A beautifully ugly film featuring a Dickensian story and excellent central performances, Lebanese filmmaker Nadine Labaki’s Capernaum would be nearly perfect if Labaki approached its plot with the vérité style she uses with the rest of the film. For Labaki, Beirut is the titular Capernaum, which was a Biblical city condemned to Hell by Jesus himself. And she (along with cinematographer Christopher Aoun) films it as such, showing every ugly corner of the Lebanese capital and its inhabitants. But while the camera finds hope there as well, most notably through the eyes and actions of young protagonist Zain (Zain Al Rafeea), the script (by Labaki, Jihad Hojeily, Michelle Keserwany) commits itself to making heavy-handed points that could’ve been approached more subtly.
The film opens with Zain in jail for attempted murder. The film unfolds in flashbacks, with occasional framing scenes of Zain—who is around 12 years old but wasn’t registered with the government upon his birth—in court, where he is suing his parents in order to prevent them from having more children. The flashbacks reveal that Zain’s parents refused to send him to school, instead making him work from a young age. More egregiously, they married off Sahar (Haita ‘Cedra’ Izzam), his 11-year-old sister and closest sibling, in a business transaction.
Though the script itself is heavy on despair and condemnation, Labaki coaxes compassionate performances out of every performer, and even the parents (Kawsar Al Haddad and Fadi Yousef) are portrayed as identifiably human. The problems, rather, exist at higher levels, through a society that allows and even demands these horrible acts from its populace.
The most visually and emotionally stirring moments come not from these courtroom scenes but rather the middle portion of the film, when Zain runs away from home and finds work in an abandoned amusement park. Outside of the sheer visual delights that come from Zain’s childish glee at having this broken wonderland to himself, Zain also finds a temporary home with Rahil (Yordanos Shiferaw), an illegal Ethiopian immigrant who does janitorial work to make ends meet. Zain helps out Rahil by looking after her young son Jonas (Boluwatife Treasure Bankole) while she works, pulling the youngster around in a cooking pot while he journeys around Beirut. It’s a striking image, both whimsical and terrifying, and it is more effective at making Labaki’s case about the unfair burden placed on Beirut’s children than the more instructive courtroom scenes.

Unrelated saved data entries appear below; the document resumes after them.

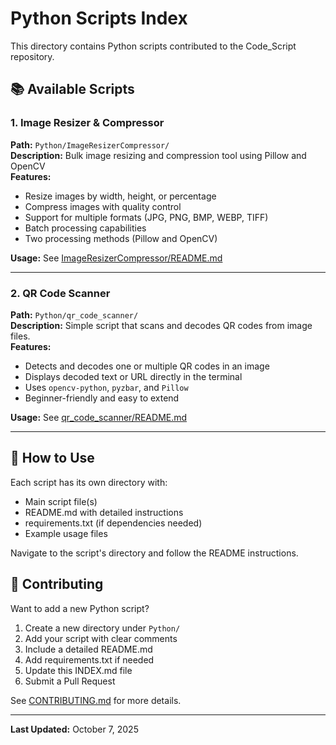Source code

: # Python Scripts Index

This directory contains Python scripts contributed to the Code_Script repository.

## 📚 Available Scripts

### 1. Image Resizer & Compressor
**Path:** `Python/ImageResizerCompressor/`  
**Description:** Bulk image resizing and compression tool using Pillow and OpenCV  
**Features:**
- Resize images by width, height, or percentage
- Compress images with quality control
- Support for multiple formats (JPG, PNG, BMP, WEBP, TIFF)
- Batch processing capabilities
- Two processing methods (Pillow and OpenCV)

**Usage:** See [ImageResizerCompressor/README.md](ImageResizerCompressor/README.md)

---

### 2. QR Code Scanner
**Path:** `Python/qr_code_scanner/`  
**Description:** Simple script that scans and decodes QR codes from image files.  
**Features:**
- Detects and decodes one or multiple QR codes in an image  
- Displays decoded text or URL directly in the terminal  
- Uses `opencv-python`, `pyzbar`, and `Pillow`  
- Beginner-friendly and easy to extend  

**Usage:** See [qr_code_scanner/README.md](qr_code_scanner/README.md)

---

## 🚀 How to Use

Each script has its own directory with:
- Main script file(s)
- README.md with detailed instructions
- requirements.txt (if dependencies needed)
- Example usage files

Navigate to the script's directory and follow the README instructions.

## 🤝 Contributing

Want to add a new Python script? 

1. Create a new directory under `Python/`
2. Add your script with clear comments
3. Include a detailed README.md
4. Add requirements.txt if needed
5. Update this INDEX.md file
6. Submit a Pull Request

See [CONTRIBUTING.md](../CONTRIBUTING.md) for more details.

---

**Last Updated:** October 7, 2025
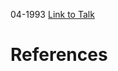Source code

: 

04-1993
[Link to Talk](https://www.churchofjesuschrist.org/study/general-conference/1993/04/sunday-morning-session?lang=eng)



# References
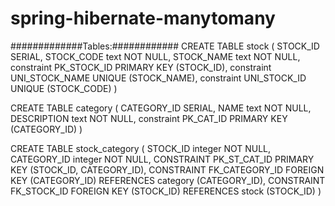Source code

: # spring-hibernate-manytomany
#############Tables:############
CREATE TABLE stock (
  STOCK_ID SERIAL,
  STOCK_CODE text NOT NULL,
  STOCK_NAME text NOT NULL,
  constraint PK_STOCK_ID PRIMARY KEY (STOCK_ID),
  constraint UNI_STOCK_NAME  UNIQUE (STOCK_NAME),
  constraint UNI_STOCK_ID  UNIQUE (STOCK_CODE) 
)

CREATE TABLE category (
  CATEGORY_ID SERIAL,
  NAME text NOT NULL,
  DESCRIPTION text NOT NULL,
  constraint PK_CAT_ID PRIMARY KEY (CATEGORY_ID) 
)

CREATE TABLE  stock_category (
  STOCK_ID integer NOT NULL,
  CATEGORY_ID integer NOT NULL,
  CONSTRAINT PK_ST_CAT_ID PRIMARY KEY (STOCK_ID, CATEGORY_ID),
  CONSTRAINT FK_CATEGORY_ID FOREIGN KEY (CATEGORY_ID) REFERENCES category (CATEGORY_ID),
  CONSTRAINT FK_STOCK_ID FOREIGN KEY (STOCK_ID) REFERENCES stock (STOCK_ID)
)
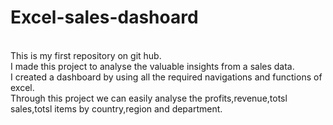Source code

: # Excel-sales-dashoard 
<br>
This is my first repository on git hub.
<br>
I made this project to analyse the valuable insights from a sales data.
<br>
I created a dashboard by using all the required navigations and functions of excel.
<br>
Through this project we can easily analyse the profits,revenue,totsl sales,totsl items by country,region and department.
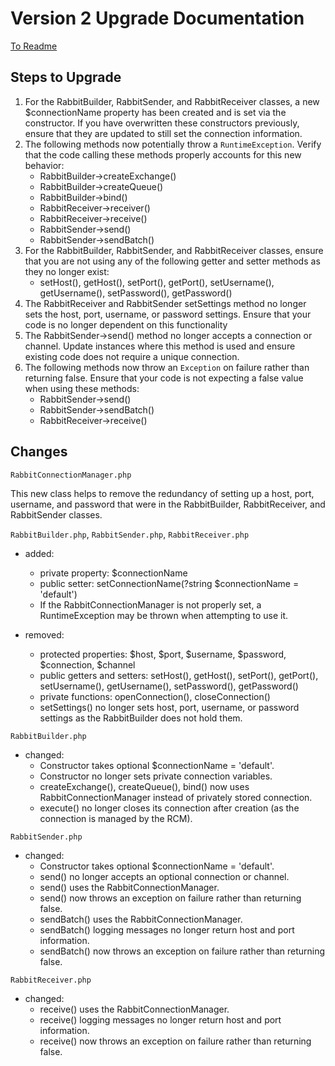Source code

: # Version 2 Upgrade Documentation

[To Readme](../README.md)

## Steps to Upgrade

1. For the RabbitBuilder, RabbitSender, and RabbitReceiver classes, a new $connectionName property has been created and is set via the constructor. If you have overwritten these constructors previously, ensure that they are updated to still set the connection information.
1. The following methods now potentially throw a `RuntimeException`. Verify that the code calling these methods properly accounts for this new behavior:
   - RabbitBuilder->createExchange()
   - RabbitBuilder->createQueue()
   - RabbitBuilder->bind()
   - RabbitReceiver->receiver()
   - RabbitReceiver->receive()
   - RabbitSender->send()
   - RabbitSender->sendBatch()
1. For the RabbitBuilder, RabbitSender, and RabbitReceiver classes, ensure that you are not using any of the following getter and setter methods as they no longer exist:
   - setHost(), getHost(), setPort(), getPort(), setUsername(), getUsername(), setPassword(), getPassword()
1. The RabbitReceiver and RabbitSender setSettings method no longer sets the host, port, username, or password settings. Ensure that your code is no longer dependent on this functionality
1. The RabbitSender->send() method no longer accepts a connection or channel. Update instances where this method is used and ensure existing code does not require a unique connection.
1. The following methods now throw an `Exception` on failure rather than returning false. Ensure that your code is not expecting a false value when using these methods:
   - RabbitSender->send()
   - RabbitSender->sendBatch()
   - RabbitReceiver->receive()

## Changes

`RabbitConnectionManager.php`

This new class helps to remove the redundancy of setting up a host, port, username, and password that were in the RabbitBuilder, RabbitReceiver, and RabbitSender classes.

`RabbitBuilder.php`, `RabbitSender.php`, `RabbitReceiver.php`

- added:
  - private property: $connectionName
  - public setter: setConnectionName(?string $connectionName = 'default')
  - If the RabbitConnectionManager is not properly set, a RuntimeException may be thrown when attempting to use it.

- removed:
  - protected properties: $host, $port, $username, $password, $connection, $channel
  - public getters and setters: setHost(), getHost(), setPort(), getPort(), setUsername(), getUsername(), setPassword(), getPassword()
  - private functions: openConnection(), closeConnection()
  - setSettings() no longer sets host, port, username, or password settings as the RabbitBuilder does not hold them.

`RabbitBuilder.php`

- changed:
  - Constructor takes optional $connectionName = 'default'.
  - Constructor no longer sets private connection variables.
  - createExchange(), createQueue(), bind() now uses RabbitConnectionManager instead of privately stored connection.
  - execute() no longer closes its connection after creation (as the connection is managed by the RCM).

`RabbitSender.php`

- changed:
  - Constructor takes optional $connectionName = 'default'.
  - send() no longer accepts an optional connection or channel.
  - send() uses the RabbitConnectionManager.
  - send() now throws an exception on failure rather than returning false.
  - sendBatch() uses the RabbitConnectionManager.
  - sendBatch() logging messages no longer return host and port information.
  - sendBatch() now throws an exception on failure rather than returning false.

`RabbitReceiver.php`

- changed:
  - receive() uses the RabbitConnectionManager.
  - receive() logging messages no longer return host and port information.
  - receive() now throws an exception on failure rather than returning false.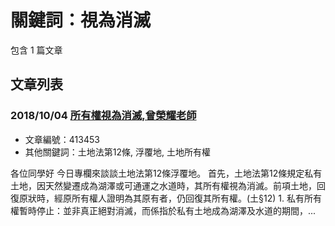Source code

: # 關鍵詞：視為消滅

包含 1 篇文章

## 文章列表

### 2018/10/04 [所有權視為消滅,曾榮耀老師](../../articles/413453_%E6%89%80%E6%9C%89%E6%AC%8A%E8%A6%96%E7%82%BA%E6%B6%88%E6%BB%85%2C%E6%9B%BE%E6%A6%AE%E8%80%80%E8%80%81%E5%B8%AB.md)
- 文章編號：413453
- 其他關鍵詞：土地法第12條, 浮覆地, 土地所有權

各位同學好 今日專欄來談談土地法第12條浮覆地。 首先，土地法第12條規定私有土地，因天然變遷成為湖澤或可通運之水道時，其所有權視為消滅。前項土地，回復原狀時，經原所有權人證明為其原有者，仍回復其所有權。(土§12) 1. 私有所有權暫時停止：並非真正絕對消滅，而係指於私有土地成為湖澤及水道的期間，...
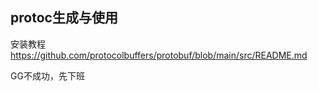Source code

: ## protoc生成与使用

安装教程
https://github.com/protocolbuffers/protobuf/blob/main/src/README.md

GG不成功，先下班
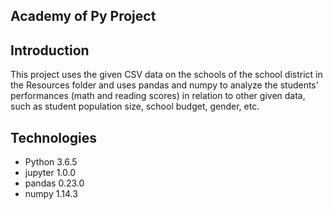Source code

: ## Academy of Py Project

## Introduction

This project uses the given CSV data on the schools of the school district in the Resources folder and uses pandas and numpy to analyze the students' performances (math and reading scores) in relation to other given data, such as student population size, school budget, gender, etc.


## Technologies

* Python 3.6.5
* jupyter 1.0.0
* pandas 0.23.0
* numpy 1.14.3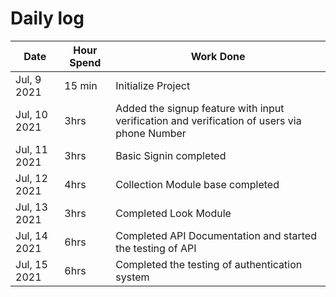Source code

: # Daily log

| Date         | Hour Spend | Work Done                                                                                   |
| ------------ | ---------- | ------------------------------------------------------------------------------------------- |
| Jul, 9 2021  | 15 min     | Initialize Project                                                                          |
| Jul, 10 2021 | 3hrs       | Added the signup feature with input verification and verification of users via phone Number |
| Jul, 11 2021 | 3hrs       | Basic Signin completed                                                                      |
| Jul, 12 2021 | 4hrs       | Collection Module base completed                                                            |
| Jul, 13 2021 | 3hrs       | Completed Look Module                                                                       |
| Jul, 14 2021 | 6hrs       | Completed API Documentation and started the testing of API                                  |
| Jul, 15 2021 | 6hrs       | Completed the testing of authentication system                                              |
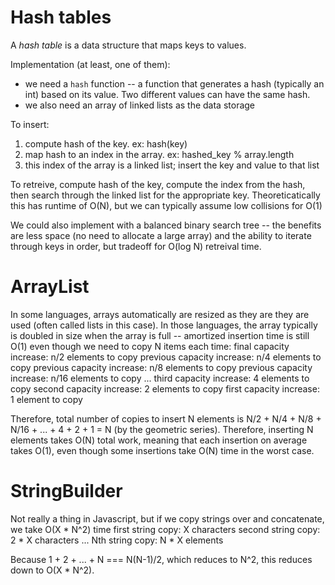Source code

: # Hash tables
A _hash table_ is a data structure that maps keys to values.

Implementation (at least, one of them):
  - we need a `hash` function -- a function that generates a hash (typically an int) based on its value. Two different values can have the same hash.
  - we also need an array of linked lists as the data storage

To insert:
  1. compute hash of the key. ex: hash(key)
  2. map hash to an index in the array. ex: hashed_key % array.length
  3. this index of the array is a linked list; insert the key and value to that list

To retreive, compute hash of the key, compute the index from the hash, then search through the linked list for the appropriate key. Theoreticatically this has runtime of O(N), but we can typically assume low collisions for O(1)

We could also implement with a balanced binary search tree -- the benefits are less space (no need to allocate a large array) and the ability to iterate through keys in order, but tradeoff for O(log N) retreival time.


# ArrayList
In some languages, arrays automatically are resized as they are they are used (often called lists in this case). In those languages, the array typically is doubled in size when the array is full -- amortized insertion time is still O(1) even though we need to copy N items each time:
  final capacity increase: n/2 elements to copy
  previous capacity increase: n/4 elements to copy
  previous capacity increase: n/8 elements to copy
  previous capacity increase: n/16 elements to copy
  ...
  third capacity increase: 4 elements to copy
  second capacity increase: 2 elements to copy
  first capacity increase: 1 element  to copy

Therefore, total number of copies to insert N elements is N/2 + N/4 + N/8 + N/16 + ... + 4 + 2 + 1 = N (by the geometric series). Therefore, inserting N elements takes O(N) total work, meaning that each insertion on average takes O(1), even though some insertions take O(N) time in the worst case.


# StringBuilder
Not really a thing in Javascript, but if we copy strings over and concatenate, we take O(X * N^2) time
  first string copy: X characters
  second string copy: 2 * X characters
  ...
  Nth string copy: N * X elements

Because 1 + 2 + ... + N === N(N-1)/2, which reduces to N^2, this reduces down to O(X * N^2).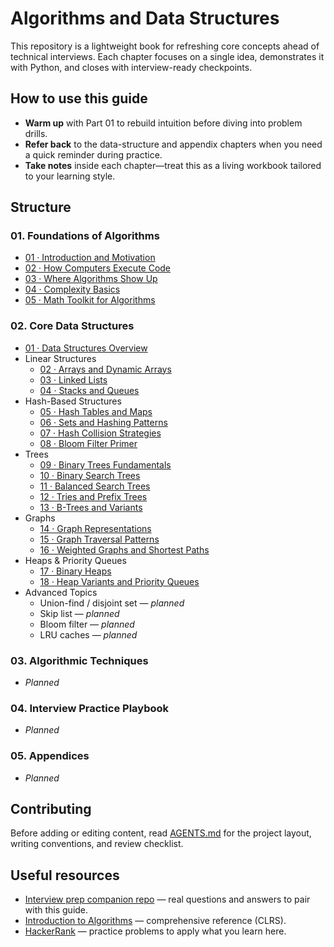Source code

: # Algorithms and Data Structures

This repository is a lightweight book for refreshing core concepts ahead of technical interviews. Each chapter focuses on a single idea, demonstrates it with Python, and closes with interview-ready checkpoints.

## How to use this guide
- **Warm up** with Part 01 to rebuild intuition before diving into problem drills.
- **Refer back** to the data-structure and appendix chapters when you need a quick reminder during practice.
- **Take notes** inside each chapter—treat this as a living workbook tailored to your learning style.

## Structure

### 01. Foundations of Algorithms
- [01 · Introduction and Motivation](01.%20Foundations%20of%20Algorithms/01-introduction-and-motivation.md)
- [02 · How Computers Execute Code](01.%20Foundations%20of%20Algorithms/02-how-computers-execute-code.md)
- [03 · Where Algorithms Show Up](01.%20Foundations%20of%20Algorithms/03-where-algorithms-show-up.md)
- [04 · Complexity Basics](01.%20Foundations%20of%20Algorithms/04-complexity-basics.md)
- [05 · Math Toolkit for Algorithms](01.%20Foundations%20of%20Algorithms/05-math-toolkit.md)

### 02. Core Data Structures
- [01 · Data Structures Overview](02.%20Core%20Data%20Structures/01-overview.md)
- Linear Structures
  - [02 · Arrays and Dynamic Arrays](02.%20Core%20Data%20Structures/02-arrays-and-dynamic-arrays.md)
  - [03 · Linked Lists](02.%20Core%20Data%20Structures/03-linked-lists.md)
  - [04 · Stacks and Queues](02.%20Core%20Data%20Structures/04-stacks-and-queues.md)
- Hash-Based Structures
  - [05 · Hash Tables and Maps](02.%20Core%20Data%20Structures/05-hash-tables-and-maps.md)
  - [06 · Sets and Hashing Patterns](02.%20Core%20Data%20Structures/06-sets-and-hashing-patterns.md)
  - [07 · Hash Collision Strategies](02.%20Core%20Data%20Structures/07-hash-collision-strategies.md)
  - [08 · Bloom Filter Primer](02.%20Core%20Data%20Structures/08-bloom-filter-primer.md)
- Trees
  - [09 · Binary Trees Fundamentals](02.%20Core%20Data%20Structures/09-binary-trees-fundamentals.md)
  - [10 · Binary Search Trees](02.%20Core%20Data%20Structures/10-binary-search-trees.md)
  - [11 · Balanced Search Trees](02.%20Core%20Data%20Structures/11-balanced-search-trees.md)
  - [12 · Tries and Prefix Trees](02.%20Core%20Data%20Structures/12-tries-and-prefix-trees.md)
  - [13 · B-Trees and Variants](02.%20Core%20Data%20Structures/13-b-trees-and-variants.md)
- Graphs
  - [14 · Graph Representations](02.%20Core%20Data%20Structures/14-graph-representations.md)
  - [15 · Graph Traversal Patterns](02.%20Core%20Data%20Structures/15-graph-traversal-patterns.md)
  - [16 · Weighted Graphs and Shortest Paths](02.%20Core%20Data%20Structures/16-weighted-graphs-and-shortest-paths.md)
- Heaps & Priority Queues
  - [17 · Binary Heaps](02.%20Core%20Data%20Structures/17-binary-heaps.md)
  - [18 · Heap Variants and Priority Queues](02.%20Core%20Data%20Structures/18-heap-variants-and-priority-queues.md)
- Advanced Topics
  - Union-find / disjoint set — _planned_
  - Skip list — _planned_
  - Bloom filter — _planned_
  - LRU caches — _planned_

### 03. Algorithmic Techniques
- _Planned_

### 04. Interview Practice Playbook
- _Planned_

### 05. Appendices
- _Planned_

## Contributing
Before adding or editing content, read [AGENTS.md](AGENTS.md) for the project layout, writing conventions, and review checklist.

## Useful resources
- [Interview prep companion repo](https://github.com/1st/interview) — real questions and answers to pair with this guide.
- [Introduction to Algorithms](https://mitpress.mit.edu/books/introduction-algorithms) — comprehensive reference (CLRS).
- [HackerRank](https://hackerrank.com) — practice problems to apply what you learn here.
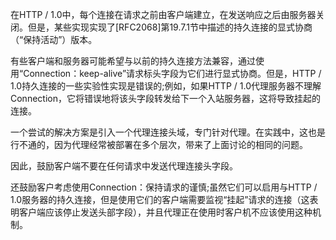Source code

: 在HTTP / 1.0中，每个连接在请求之前由客户端建立，在发送响应之后由服务器关闭。但是，某些实现实现了[RFC2068]第19.7.1节中描述的持久连接的显式协商（“保持活动”）版本。

有些客户端和服务器可能希望与以前的持久连接方法兼容，通过使用“Connection：keep-alive”请求标头字段为它们进行显式协商。但是，HTTP / 1.0持久连接的一些实验性实现是错误的;例如，如果HTTP / 1.0代理服务器不理解Connection，它将错误地将该头字段转发给下一个入站服务器，这将导致挂起的连接。

一个尝试的解决方案是引入一个代理连接头域，专门针对代理。在实践中，这也是行不通的，因为代理经常被部署在多个层次，带来了上面讨论的相同的问题。

因此，鼓励客户端不要在任何请求中发送代理连接头字段。

还鼓励客户考虑使用Connection：保持请求的谨慎;虽然它们可以启用与HTTP / 1.0服务器的持久连接，但是使用它们的客户端需要监视“挂起”请求的连接（这表明客户端应该停止发送头部字段），并且代理正在使用时客户机不应该使用这种机制。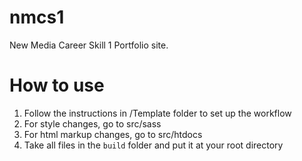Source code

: nmcs1
=====

New Media Career Skill 1 Portfolio site.

How to use
=====

1. Follow the instructions in /Template folder to set up the workflow
2. For style changes, go to src/sass
3. For html markup changes, go to src/htdocs
4. Take all files in the `build` folder and put it at your root directory

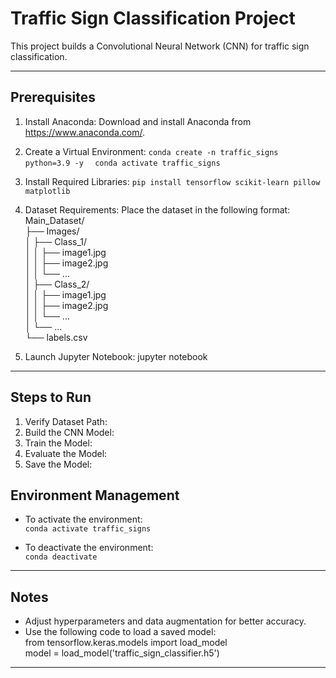# Traffic Sign Classification Project

This project builds a Convolutional Neural Network (CNN) for traffic sign classification.

---

## Prerequisites

1. Install Anaconda:
   Download and install Anaconda from https://www.anaconda.com/.

2. Create a Virtual Environment:
   `conda create -n traffic_signs python=3.9 -y  `
   `conda activate traffic_signs  `

3. Install Required Libraries:
   `pip install tensorflow scikit-learn pillow matplotlib  `

4. Dataset Requirements:
   Place the dataset in the following format:  
   Main_Dataset/  
   ├── Images/  
   │   ├── Class_1/  
   │   │   ├── image1.jpg  
   │   │   ├── image2.jpg  
   │   │   └── ...  
   │   ├── Class_2/  
   │   │   ├── image1.jpg  
   │   │   ├── image2.jpg  
   │   │   └── ...  
   │   └── ...  
   └── labels.csv  

5. Launch Jupyter Notebook:
   jupyter notebook  

---

## Steps to Run

1. Verify Dataset Path:   
2. Build the CNN Model:  
3. Train the Model:  
4. Evaluate the Model:   
5. Save the Model:  
 
## Environment Management

- To activate the environment:  
   `conda activate traffic_signs  `

- To deactivate the environment:  
   `conda deactivate  `

---

## Notes

- Adjust hyperparameters and data augmentation for better accuracy.  
- Use the following code to load a saved model:  
   from tensorflow.keras.models import load_model  
   model = load_model('traffic_sign_classifier.h5')  

---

Comparisons can be made to thematically similar films, particularly 2002’s City of God and 2012’s Beasts of the Southern Wild, both of which take on the joys and horrors of a city facing societal and/or environmental collapse. And while those films are superior to Capernaum, Labaki makes her project as distinctively Lebanese as City of God is Brazilian and Beasts of the Southern Wild is Louisiana bayou. She does this by showing multiple tiers of society; at its best, Capernaum jumps over rooftops, spins through temporary settlements, peeks in on military camps, motors over highways and descends into prisons and worse. The vitality and the devastation of these glimpses are enhanced exponentially because we see them through the eyes of a child.
While Capernaum’s script sabotages itself by attempting to teach viewers a lesson rather than allowing them to get there themselves, Labaki’s film still has much to offer. The title may suggest a city bound for Hell, but the characters, which include the city of Beirut itself, suggest a different fate.